→ TASK OBJECTIVE: Print only the closing part of the entries. It starts at the line containing "Chapter 5 discusses" and includes the final line, exactly as written.

• • •

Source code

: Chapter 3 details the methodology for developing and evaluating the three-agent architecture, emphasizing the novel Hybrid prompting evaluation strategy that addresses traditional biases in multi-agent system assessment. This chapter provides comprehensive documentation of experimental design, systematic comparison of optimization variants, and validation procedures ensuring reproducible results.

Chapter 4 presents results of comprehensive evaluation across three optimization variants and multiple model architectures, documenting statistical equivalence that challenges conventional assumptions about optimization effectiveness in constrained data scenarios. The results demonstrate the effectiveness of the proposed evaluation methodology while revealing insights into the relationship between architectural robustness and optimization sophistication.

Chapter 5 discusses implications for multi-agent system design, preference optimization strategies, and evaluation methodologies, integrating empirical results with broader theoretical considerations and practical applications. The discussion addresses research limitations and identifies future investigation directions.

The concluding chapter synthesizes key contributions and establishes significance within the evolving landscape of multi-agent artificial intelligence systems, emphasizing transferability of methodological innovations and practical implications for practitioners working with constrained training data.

• • •

→ TASK ANSWER:
Chapter 5 discusses implications for multi-agent system design, preference optimization strategies, and evaluation methodologies, integrating empirical results with broader theoretical considerations and practical applications. The discussion addresses research limitations and identifies future investigation directions.

The concluding chapter synthesizes key contributions and establishes significance within the evolving landscape of multi-agent artificial intelligence systems, emphasizing transferability of methodological innovations and practical implications for practitioners working with constrained training data.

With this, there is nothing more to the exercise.